Die Skelettmuskulatur spielt neben ihrer Funktion als endokrines Organ auch eine Rolle bei der Metabolisierung von ICI [24]. Eine plausible Hypothese für eine erhöhte Toxizität bei Patienten mit Sarkopenie besteht darin, dass eine Abnahme der Skelettmuskelmasse die Pharmakokinetik von ICI beeinflussen könnte. Alle derzeit klinisch verwendeten therapeutischen Antikörper sind monoklonale Antikörper (mAbs) vom Typ Immunglobulin G (IgG). Da die Muskulatur zu den Hauptorganen für die Eliminierung von mAbs gehört, kann ein Verlust an Skelettmuskelmasse einen möglichen Grund für eine erhöhte Toxizität bei einer Therapie mit ICI darstellen [24]. Andere Autoren argumentieren, dass es durch den Verlust von Skelettmuskelmasse zu einer Abnahme des Verteilungsvolumens der monoklonalen Antikörper kommen könnte [25].

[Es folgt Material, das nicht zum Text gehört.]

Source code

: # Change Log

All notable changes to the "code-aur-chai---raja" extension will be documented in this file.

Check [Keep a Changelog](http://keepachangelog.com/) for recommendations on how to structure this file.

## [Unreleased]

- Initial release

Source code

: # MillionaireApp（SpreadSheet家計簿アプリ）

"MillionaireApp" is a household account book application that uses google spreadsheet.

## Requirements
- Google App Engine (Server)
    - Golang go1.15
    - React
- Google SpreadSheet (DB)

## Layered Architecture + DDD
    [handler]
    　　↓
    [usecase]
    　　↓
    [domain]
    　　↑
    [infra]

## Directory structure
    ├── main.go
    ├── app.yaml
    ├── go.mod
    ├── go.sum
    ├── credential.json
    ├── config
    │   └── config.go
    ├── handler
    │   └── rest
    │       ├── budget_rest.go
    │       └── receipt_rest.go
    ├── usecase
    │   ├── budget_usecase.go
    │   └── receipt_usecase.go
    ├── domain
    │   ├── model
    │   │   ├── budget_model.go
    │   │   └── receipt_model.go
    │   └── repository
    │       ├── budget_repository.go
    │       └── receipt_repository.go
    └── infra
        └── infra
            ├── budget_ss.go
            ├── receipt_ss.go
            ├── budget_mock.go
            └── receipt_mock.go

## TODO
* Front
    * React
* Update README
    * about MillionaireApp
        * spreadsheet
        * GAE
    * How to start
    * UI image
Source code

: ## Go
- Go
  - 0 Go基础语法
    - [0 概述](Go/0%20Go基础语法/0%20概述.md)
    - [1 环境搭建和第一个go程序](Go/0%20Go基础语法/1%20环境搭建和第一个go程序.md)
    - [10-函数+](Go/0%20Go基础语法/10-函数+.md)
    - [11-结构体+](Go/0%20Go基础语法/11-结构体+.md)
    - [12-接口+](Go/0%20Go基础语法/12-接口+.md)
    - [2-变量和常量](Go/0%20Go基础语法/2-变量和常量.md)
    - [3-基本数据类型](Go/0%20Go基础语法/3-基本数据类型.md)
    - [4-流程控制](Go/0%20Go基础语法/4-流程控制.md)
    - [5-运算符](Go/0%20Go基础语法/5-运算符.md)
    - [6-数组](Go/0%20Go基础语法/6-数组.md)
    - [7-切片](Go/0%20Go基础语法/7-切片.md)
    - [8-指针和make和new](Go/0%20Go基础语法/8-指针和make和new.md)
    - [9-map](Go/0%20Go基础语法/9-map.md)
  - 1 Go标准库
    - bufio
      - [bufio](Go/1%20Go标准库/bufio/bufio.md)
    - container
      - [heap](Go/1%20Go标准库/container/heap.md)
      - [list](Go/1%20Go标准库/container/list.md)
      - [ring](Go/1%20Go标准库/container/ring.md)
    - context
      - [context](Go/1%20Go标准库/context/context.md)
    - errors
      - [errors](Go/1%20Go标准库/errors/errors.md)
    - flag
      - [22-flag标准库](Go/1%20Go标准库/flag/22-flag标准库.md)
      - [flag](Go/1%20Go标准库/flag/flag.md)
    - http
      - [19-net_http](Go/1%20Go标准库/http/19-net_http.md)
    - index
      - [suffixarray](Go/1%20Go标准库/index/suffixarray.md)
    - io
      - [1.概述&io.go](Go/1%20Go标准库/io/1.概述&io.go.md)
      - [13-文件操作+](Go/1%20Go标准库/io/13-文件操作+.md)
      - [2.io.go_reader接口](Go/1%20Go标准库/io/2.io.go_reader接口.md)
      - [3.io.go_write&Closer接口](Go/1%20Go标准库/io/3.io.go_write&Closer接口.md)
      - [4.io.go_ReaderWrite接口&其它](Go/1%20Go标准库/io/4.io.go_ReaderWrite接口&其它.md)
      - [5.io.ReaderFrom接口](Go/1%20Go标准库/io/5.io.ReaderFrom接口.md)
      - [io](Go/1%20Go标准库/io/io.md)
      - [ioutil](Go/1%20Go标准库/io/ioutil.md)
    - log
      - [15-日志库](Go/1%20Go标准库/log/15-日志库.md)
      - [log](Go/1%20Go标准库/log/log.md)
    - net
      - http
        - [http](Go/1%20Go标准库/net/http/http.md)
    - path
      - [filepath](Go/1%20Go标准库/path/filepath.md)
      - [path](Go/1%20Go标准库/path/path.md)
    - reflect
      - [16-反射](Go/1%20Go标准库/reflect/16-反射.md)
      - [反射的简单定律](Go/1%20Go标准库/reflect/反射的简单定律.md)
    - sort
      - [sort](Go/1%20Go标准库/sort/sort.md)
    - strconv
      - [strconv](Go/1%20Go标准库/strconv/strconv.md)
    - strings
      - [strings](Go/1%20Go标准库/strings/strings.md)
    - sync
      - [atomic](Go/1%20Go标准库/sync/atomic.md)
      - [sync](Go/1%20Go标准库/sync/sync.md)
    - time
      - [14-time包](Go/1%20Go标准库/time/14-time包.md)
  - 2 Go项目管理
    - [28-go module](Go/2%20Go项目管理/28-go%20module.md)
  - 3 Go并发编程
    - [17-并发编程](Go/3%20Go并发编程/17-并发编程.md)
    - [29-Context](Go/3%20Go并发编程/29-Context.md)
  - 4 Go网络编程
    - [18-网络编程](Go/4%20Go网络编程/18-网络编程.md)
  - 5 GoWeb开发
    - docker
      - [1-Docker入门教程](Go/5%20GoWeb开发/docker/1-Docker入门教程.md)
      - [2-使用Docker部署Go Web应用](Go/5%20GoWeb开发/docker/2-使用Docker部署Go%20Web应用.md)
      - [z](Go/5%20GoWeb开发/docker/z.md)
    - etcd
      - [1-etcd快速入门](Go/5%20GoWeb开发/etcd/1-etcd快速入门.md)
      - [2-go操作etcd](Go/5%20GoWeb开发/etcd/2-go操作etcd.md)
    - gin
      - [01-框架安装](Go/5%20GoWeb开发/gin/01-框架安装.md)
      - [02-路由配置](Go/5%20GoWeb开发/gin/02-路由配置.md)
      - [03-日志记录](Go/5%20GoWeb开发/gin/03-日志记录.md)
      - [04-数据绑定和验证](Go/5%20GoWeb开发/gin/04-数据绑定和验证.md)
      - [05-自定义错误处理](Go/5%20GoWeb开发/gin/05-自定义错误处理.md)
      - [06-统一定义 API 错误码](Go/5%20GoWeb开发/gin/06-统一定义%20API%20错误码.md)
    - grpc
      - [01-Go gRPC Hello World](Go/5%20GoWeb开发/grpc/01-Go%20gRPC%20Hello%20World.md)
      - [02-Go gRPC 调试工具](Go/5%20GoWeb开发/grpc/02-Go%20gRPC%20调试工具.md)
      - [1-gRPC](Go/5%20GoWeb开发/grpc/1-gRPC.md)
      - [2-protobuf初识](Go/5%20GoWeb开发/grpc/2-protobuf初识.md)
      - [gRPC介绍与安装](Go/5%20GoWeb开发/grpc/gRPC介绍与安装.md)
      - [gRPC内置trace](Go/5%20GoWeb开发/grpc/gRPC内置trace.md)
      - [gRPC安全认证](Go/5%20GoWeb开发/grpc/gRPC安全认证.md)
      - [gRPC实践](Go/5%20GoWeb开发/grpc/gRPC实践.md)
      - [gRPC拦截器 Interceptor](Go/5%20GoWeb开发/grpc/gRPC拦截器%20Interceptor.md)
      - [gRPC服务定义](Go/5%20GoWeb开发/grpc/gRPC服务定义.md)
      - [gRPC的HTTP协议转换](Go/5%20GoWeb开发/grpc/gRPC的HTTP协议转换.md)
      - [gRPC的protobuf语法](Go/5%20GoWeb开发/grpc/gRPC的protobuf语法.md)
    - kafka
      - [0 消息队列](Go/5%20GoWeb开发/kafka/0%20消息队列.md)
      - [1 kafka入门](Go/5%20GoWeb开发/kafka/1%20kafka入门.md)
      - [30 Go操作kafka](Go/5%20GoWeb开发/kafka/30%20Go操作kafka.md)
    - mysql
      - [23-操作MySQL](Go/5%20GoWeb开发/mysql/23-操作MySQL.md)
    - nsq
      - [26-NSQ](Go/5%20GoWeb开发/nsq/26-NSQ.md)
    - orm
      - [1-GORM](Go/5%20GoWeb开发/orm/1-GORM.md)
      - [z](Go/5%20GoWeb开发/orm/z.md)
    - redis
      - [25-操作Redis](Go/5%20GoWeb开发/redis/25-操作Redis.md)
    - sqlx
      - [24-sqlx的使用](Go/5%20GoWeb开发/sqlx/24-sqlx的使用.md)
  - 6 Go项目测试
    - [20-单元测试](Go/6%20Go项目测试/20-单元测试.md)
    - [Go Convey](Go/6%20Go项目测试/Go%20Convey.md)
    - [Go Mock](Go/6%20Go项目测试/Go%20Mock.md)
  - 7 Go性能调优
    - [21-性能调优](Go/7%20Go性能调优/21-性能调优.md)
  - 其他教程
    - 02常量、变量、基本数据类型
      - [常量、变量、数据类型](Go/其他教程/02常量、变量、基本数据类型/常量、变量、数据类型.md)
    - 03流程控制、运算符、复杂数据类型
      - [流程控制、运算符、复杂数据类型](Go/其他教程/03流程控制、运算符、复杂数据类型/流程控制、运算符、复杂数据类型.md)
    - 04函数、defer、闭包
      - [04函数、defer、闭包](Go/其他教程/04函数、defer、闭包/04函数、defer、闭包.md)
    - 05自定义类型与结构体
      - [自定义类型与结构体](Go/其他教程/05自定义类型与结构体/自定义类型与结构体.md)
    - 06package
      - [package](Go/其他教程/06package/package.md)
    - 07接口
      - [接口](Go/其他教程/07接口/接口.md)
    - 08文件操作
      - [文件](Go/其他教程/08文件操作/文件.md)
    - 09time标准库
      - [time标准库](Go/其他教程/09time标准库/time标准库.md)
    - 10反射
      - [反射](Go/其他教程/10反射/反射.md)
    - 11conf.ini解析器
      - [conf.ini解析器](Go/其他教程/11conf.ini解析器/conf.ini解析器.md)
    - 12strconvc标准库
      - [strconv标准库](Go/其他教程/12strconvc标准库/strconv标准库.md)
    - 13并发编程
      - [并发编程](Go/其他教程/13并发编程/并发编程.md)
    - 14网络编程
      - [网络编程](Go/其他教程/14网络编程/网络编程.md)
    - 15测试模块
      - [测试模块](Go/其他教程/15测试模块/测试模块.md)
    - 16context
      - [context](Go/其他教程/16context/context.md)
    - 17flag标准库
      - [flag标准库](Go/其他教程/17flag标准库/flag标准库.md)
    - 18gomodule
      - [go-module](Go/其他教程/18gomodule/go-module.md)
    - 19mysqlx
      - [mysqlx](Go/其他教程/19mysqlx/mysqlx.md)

In dieser Studie hatte die Patientengruppe mit DLT im Vergleich zu der Patientengruppe ohne DLT niedrigere Werte für die Psoasmuskelparameter PMI und Gauge unter Therapie mit ICI. Die computertomographisch anhand der Psoasmuskulatur bestimmte Sarkopenie ist aber kein statistisch signifikanter Prädiktor für eine DLT. Zur Validierung der Ergebnisse dieser Studie bedarf es zukünftiger prospektiver Studien mit einer größeren Kohorte. Es sollten zudem weitere Methoden und jeweils einheitliche Grenzwerte zur Bestimmung der Sarkopenie in die Auswertung mit einbezogen werden. Limitiert wird die Studie zudem durch die Verwendung der Psoasmuskelparameter. Die standardisierte Messung entspricht allerdings aktuell der gesamten Muskelmasse auf der Schicht LWK3. Weitere Limitationen stellen die retrospektive Auswertung und die geringe Patientenzahl dar.

Fazit für die Praxis

Im Rahmen einer personalisierten Medizin gewinnt auch die Körperzusammensetzung an Bedeutung. Einen Teilbereich der Körperzusammensetzung stellt hierbei die Muskulatur dar. Veränderungen der Skelettmuskulatur wirken sich auf die Ergebnisse onkologischer Therapien aus. In dieser Arbeit kann gezeigt werden, dass die Verminderung der Skelettmuskulatur mit einem vermehrten Auftreten von Toxizität unter Therapie von Melanompatienten mit ICI korrelieren könnte. Aufgrund dieser Daten sollte der Körperzusammensetzung in der Planung und Durchführung der dermatoonkologischen Therapie, insbesondere beim Einsatz von ICI, ein Augenmerk gelten.